There's no guarantee that 'New Democrat' label will work for Gore

December 12, 1997|By Jack W. Germond & Jules Witcover

WASHINGTON -- In politics, winning is the ultimate credential. So it is no surprise that the New Democrats in the White House and elsewhere are claiming that they, rather than Dick Gephardt, have the proper prescription for the future of the Democratic Party.

Republican lite

President Clinton has won two elections as a ''different kind of Democrat.'' By contrast, the Democratic presidential candidates who practiced the kind of liberalism Mr. Gephardt seems to be recommending make up a roster of notorious losers: George McGovern, Walter Mondale, Michael Dukakis.

It does not necessarily follow, however, that if Mr.

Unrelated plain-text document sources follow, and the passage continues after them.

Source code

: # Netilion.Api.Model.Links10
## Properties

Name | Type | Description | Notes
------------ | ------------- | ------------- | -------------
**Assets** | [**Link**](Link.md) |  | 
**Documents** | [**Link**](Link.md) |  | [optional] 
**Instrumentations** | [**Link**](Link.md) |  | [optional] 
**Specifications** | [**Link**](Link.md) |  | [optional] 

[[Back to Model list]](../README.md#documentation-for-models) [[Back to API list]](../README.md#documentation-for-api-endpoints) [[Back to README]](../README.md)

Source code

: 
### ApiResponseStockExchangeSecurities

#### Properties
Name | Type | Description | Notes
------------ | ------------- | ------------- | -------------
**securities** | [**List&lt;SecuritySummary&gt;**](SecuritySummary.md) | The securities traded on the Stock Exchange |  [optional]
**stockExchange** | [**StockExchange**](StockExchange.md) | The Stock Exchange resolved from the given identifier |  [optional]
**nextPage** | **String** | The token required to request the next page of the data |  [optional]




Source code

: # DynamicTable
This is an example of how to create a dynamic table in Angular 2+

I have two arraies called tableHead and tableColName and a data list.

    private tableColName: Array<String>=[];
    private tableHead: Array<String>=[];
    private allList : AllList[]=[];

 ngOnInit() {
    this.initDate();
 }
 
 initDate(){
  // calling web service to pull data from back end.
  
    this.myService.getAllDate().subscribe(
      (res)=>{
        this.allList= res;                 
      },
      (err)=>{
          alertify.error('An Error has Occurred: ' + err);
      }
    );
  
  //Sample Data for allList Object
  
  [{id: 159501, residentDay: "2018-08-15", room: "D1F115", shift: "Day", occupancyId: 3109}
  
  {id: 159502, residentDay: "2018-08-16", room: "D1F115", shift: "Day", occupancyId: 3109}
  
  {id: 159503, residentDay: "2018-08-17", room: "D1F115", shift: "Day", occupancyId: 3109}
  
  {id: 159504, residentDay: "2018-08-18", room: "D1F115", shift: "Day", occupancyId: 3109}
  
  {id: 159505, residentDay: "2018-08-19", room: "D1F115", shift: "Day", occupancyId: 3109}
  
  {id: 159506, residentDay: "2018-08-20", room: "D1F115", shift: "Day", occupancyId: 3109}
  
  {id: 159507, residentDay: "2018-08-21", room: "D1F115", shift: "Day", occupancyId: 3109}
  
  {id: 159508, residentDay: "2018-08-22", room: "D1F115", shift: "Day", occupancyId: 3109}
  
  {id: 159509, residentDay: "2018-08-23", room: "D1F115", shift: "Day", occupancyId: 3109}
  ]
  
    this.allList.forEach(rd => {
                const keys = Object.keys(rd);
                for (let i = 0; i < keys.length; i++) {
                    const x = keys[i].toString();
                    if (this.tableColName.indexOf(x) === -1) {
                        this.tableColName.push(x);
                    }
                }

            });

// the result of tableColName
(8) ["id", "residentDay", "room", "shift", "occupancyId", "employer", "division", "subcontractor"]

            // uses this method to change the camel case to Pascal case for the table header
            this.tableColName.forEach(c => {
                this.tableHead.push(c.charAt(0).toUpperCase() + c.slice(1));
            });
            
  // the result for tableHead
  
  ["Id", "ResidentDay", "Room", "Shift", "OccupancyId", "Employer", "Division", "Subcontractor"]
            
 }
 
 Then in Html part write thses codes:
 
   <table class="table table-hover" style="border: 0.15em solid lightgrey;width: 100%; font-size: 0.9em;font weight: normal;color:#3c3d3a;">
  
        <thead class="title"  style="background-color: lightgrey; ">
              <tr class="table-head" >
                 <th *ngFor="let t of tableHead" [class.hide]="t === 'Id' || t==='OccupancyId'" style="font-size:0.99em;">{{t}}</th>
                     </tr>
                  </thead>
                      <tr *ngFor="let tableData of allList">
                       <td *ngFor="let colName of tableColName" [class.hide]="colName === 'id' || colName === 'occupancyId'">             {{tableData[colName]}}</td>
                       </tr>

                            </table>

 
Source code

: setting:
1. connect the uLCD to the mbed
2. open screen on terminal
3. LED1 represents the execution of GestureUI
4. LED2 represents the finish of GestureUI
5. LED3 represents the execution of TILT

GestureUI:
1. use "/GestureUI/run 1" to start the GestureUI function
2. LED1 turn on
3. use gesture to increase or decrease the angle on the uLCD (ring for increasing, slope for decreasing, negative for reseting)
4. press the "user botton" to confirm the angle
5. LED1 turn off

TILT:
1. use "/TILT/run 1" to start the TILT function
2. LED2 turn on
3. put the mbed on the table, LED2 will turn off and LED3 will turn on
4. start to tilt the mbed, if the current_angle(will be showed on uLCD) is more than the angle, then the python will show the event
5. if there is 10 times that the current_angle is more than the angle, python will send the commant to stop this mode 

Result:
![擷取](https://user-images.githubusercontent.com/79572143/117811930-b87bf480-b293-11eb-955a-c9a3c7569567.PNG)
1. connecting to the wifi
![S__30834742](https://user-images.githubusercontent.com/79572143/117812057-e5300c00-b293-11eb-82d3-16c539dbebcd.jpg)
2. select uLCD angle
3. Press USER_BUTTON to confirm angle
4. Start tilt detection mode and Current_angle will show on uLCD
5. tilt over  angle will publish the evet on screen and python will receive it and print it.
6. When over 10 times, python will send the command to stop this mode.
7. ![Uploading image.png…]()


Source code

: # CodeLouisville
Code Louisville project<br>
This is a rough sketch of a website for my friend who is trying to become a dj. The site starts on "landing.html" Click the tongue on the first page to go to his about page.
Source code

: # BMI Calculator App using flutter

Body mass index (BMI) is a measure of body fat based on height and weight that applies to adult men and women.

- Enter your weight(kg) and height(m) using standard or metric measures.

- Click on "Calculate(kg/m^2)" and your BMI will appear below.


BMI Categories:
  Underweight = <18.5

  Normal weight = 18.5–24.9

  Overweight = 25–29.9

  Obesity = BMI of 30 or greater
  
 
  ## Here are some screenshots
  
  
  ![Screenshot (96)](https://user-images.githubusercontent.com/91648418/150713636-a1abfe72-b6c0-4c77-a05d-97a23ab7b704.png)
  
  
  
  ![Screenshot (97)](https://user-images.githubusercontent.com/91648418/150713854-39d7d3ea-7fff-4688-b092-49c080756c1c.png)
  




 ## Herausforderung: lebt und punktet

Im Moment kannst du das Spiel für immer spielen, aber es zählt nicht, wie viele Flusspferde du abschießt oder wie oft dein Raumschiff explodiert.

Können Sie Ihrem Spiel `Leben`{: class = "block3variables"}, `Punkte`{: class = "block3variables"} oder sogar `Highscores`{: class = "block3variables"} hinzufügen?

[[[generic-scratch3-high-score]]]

Gephardt is mistaken, the new Democrats are on the right track in following an agenda critics see as Republican lite. Mr. Clinton has benefited from some extraordinary good luck since he came on the national political stage.

In 1992, all the heavyweight Democrats who might have competed for the presidential nomination -- people like Mr. Gephardt, Bill Bradley, Jay Rockefeller and Mario Cuomo, to cite the most obvious -- were spooked by the artificially high polling figures then-President George Bush enjoyed after the successful war in Iraq. After brief and largely ineffectual challenges from Paul Tsongas and Bob Kerrey, Mr. Clinton faced no competitor more imposing than Jerry Brown.

In the general election, his opponent proved not to be an unassailable incumbent but one who was viewed as bumbling and totally out of touch with the economic concerns abroad in the electorate that year. If that were not enough, Mr. Clinton also benefited from the option presented to voters by Ross Perot.

None of this suggests that Mr. Clinton did not gain from presenting himself as a New Democrat. The voters liked his talk about the ''responsibility'' of welfare recipients, and many liked his public display of independence from Jesse Jackson. But the single most important factor in that election was the weakness of the Republican incumbent.

Nor was Mr. Clinton's re-election last year a pure triumph of the centrism urged upon him by the New Democrats and media consultant Dick Morris. In fact, the key here was the remarkable weakness of Bob Dole as a Republican nominee incapable of making a connection with large blocs of the electorate. Even at that, Mr. Clinton won perfunctorily, with a margin of less than 10 percent of the vote.

Again, an argument could be made that the president made himself more acceptable for a second term by limiting himself to relatively modest and noncontroversial initiatives from the Oval Office. But the fact that the economy was booming obviously carried more weight with the few Americans who seemed interested in an election in which turnout was the lowest since 1924.

Economic factor

Indeed, the remarkable condition of the economy is a factor that cannot be ignored in the political debate within the Democratic Party today.

Mr. Gephardt is talking about the party's need to recognize that the gulf between rich and poor has continued to widen and that there are still huge holes in government programs designed to protect children and the disadvantaged. But the concerns of the House minority leader don't get much attention when everyone is oohing and aahing as the Dow skyrockets and unemployment reaches a 25-year low.

This debate over the direction of the Democratic Party is probably long overdue. But it is also being skewed somewhat because it is being seen largely in term of the rivalry for 2000 between Mr. Gephardt and the New Democrat vice president, Al Gore. The core of the case for Mr. Gore is that he would be the seamless successor to Mr. Clinton.

But the debate over the party's ideology won't be settled by the outcome of that competition in the caucuses and primaries in which rank and file Democrats are seeking a candidate and not just a set of ideas. Mr. Gore has yet to demonstrate that he is a sure-footed candidate who can enlist broad support on his own, whether for a New Democrat agenda or any other. Similarly, in his one brief campaign for the 1988 nomination, Mr. Gephardt did not prove he could attract zealous and widespread support.

Dark horse possible

The flaws in both are pronounced enough to mean there is also the very real possibility of some other Democrat defeating both Messrs. Gore and Gephardt in the primaries -- and thus earning the authority to define the party in terms that might not satisfy either side in the current debate.

At the moment, however, the issue is whether the Democratic Party can face up to its differences and debate them without tearing itself apart.

Jack W. Germond and Jules Witcover report from The Sun's Washington bureau.